• EXERCISE DESCRIPTION:
From the first line to the last, give the material again exactly, without the images.

START INFORMATION PROVIDED

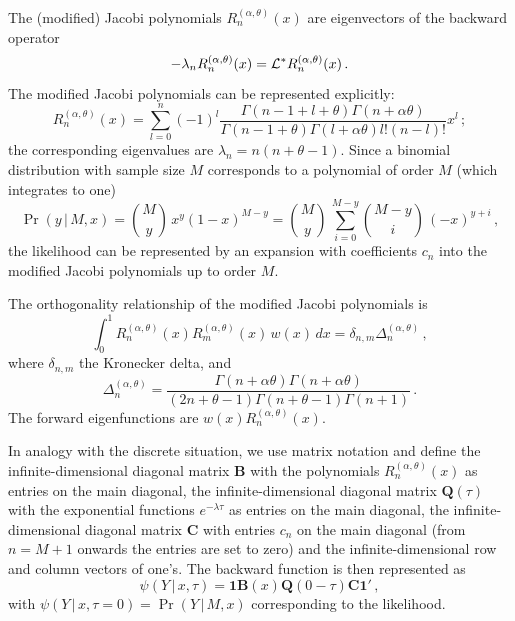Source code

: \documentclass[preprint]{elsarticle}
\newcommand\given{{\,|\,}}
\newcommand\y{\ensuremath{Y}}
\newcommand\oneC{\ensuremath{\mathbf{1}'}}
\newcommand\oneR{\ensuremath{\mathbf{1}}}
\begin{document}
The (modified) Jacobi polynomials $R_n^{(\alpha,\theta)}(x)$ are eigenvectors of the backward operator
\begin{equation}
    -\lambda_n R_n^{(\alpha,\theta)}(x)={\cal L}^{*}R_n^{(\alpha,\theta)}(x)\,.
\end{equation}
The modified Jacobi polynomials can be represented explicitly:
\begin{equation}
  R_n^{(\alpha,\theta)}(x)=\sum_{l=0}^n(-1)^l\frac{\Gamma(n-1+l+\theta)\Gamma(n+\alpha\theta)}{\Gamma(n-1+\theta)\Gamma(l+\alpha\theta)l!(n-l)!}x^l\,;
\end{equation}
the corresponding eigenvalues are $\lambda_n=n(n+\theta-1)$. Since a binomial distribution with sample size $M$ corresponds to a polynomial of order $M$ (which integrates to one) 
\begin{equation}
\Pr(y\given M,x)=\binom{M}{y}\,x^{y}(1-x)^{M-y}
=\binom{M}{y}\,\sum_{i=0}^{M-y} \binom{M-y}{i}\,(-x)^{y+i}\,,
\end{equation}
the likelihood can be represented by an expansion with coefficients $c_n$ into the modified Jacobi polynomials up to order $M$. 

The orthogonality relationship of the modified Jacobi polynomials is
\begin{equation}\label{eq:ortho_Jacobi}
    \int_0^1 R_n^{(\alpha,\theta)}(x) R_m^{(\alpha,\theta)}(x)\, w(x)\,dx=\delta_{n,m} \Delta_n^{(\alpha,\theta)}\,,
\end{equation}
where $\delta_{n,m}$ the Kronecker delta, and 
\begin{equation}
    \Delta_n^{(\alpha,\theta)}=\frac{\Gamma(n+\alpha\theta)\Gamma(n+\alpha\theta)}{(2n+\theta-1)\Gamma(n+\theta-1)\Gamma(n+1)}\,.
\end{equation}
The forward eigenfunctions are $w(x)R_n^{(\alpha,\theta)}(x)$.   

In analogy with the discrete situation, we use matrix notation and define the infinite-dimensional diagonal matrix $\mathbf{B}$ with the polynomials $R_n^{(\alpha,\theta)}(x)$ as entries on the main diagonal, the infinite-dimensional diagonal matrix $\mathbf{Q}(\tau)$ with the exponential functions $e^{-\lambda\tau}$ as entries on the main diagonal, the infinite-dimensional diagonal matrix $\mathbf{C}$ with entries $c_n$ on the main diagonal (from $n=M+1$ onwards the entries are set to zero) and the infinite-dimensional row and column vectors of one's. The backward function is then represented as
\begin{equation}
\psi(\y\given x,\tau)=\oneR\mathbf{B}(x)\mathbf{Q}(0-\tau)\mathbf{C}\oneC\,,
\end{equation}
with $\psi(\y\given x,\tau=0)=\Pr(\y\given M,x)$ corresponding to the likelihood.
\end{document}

END INFORMATION PROVIDED

• EXERCISE OUTPUT:
Source code

: \documentclass[preprint]{elsarticle}
\newcommand\given{{\,|\,}}
\newcommand\y{\ensuremath{Y}}
\newcommand\oneC{\ensuremath{\mathbf{1}'}}
\newcommand\oneR{\ensuremath{\mathbf{1}}}
\begin{document}
The (modified) Jacobi polynomials $R_n^{(\alpha,\theta)}(x)$ are eigenvectors of the backward operator
\begin{equation}
    -\lambda_n R_n^{(\alpha,\theta)}(x)={\cal L}^{*}R_n^{(\alpha,\theta)}(x)\,.
\end{equation}
The modified Jacobi polynomials can be represented explicitly:
\begin{equation}
  R_n^{(\alpha,\theta)}(x)=\sum_{l=0}^n(-1)^l\frac{\Gamma(n-1+l+\theta)\Gamma(n+\alpha\theta)}{\Gamma(n-1+\theta)\Gamma(l+\alpha\theta)l!(n-l)!}x^l\,;
\end{equation}
the corresponding eigenvalues are $\lambda_n=n(n+\theta-1)$. Since a binomial distribution with sample size $M$ corresponds to a polynomial of order $M$ (which integrates to one) 
\begin{equation}
\Pr(y\given M,x)=\binom{M}{y}\,x^{y}(1-x)^{M-y}
=\binom{M}{y}\,\sum_{i=0}^{M-y} \binom{M-y}{i}\,(-x)^{y+i}\,,
\end{equation}
the likelihood can be represented by an expansion with coefficients $c_n$ into the modified Jacobi polynomials up to order $M$. 

The orthogonality relationship of the modified Jacobi polynomials is
\begin{equation}\label{eq:ortho_Jacobi}
    \int_0^1 R_n^{(\alpha,\theta)}(x) R_m^{(\alpha,\theta)}(x)\, w(x)\,dx=\delta_{n,m} \Delta_n^{(\alpha,\theta)}\,,
\end{equation}
where $\delta_{n,m}$ the Kronecker delta, and 
\begin{equation}
    \Delta_n^{(\alpha,\theta)}=\frac{\Gamma(n+\alpha\theta)\Gamma(n+\alpha\theta)}{(2n+\theta-1)\Gamma(n+\theta-1)\Gamma(n+1)}\,.
\end{equation}
The forward eigenfunctions are $w(x)R_n^{(\alpha,\theta)}(x)$.   

In analogy with the discrete situation, we use matrix notation and define the infinite-dimensional diagonal matrix $\mathbf{B}$ with the polynomials $R_n^{(\alpha,\theta)}(x)$ as entries on the main diagonal, the infinite-dimensional diagonal matrix $\mathbf{Q}(\tau)$ with the exponential functions $e^{-\lambda\tau}$ as entries on the main diagonal, the infinite-dimensional diagonal matrix $\mathbf{C}$ with entries $c_n$ on the main diagonal (from $n=M+1$ onwards the entries are set to zero) and the infinite-dimensional row and column vectors of one's. The backward function is then represented as
\begin{equation}
\psi(\y\given x,\tau)=\oneR\mathbf{B}(x)\mathbf{Q}(0-\tau)\mathbf{C}\oneC\,,
\end{equation}
with $\psi(\y\given x,\tau=0)=\Pr(\y\given M,x)$ corresponding to the likelihood.
\end{document}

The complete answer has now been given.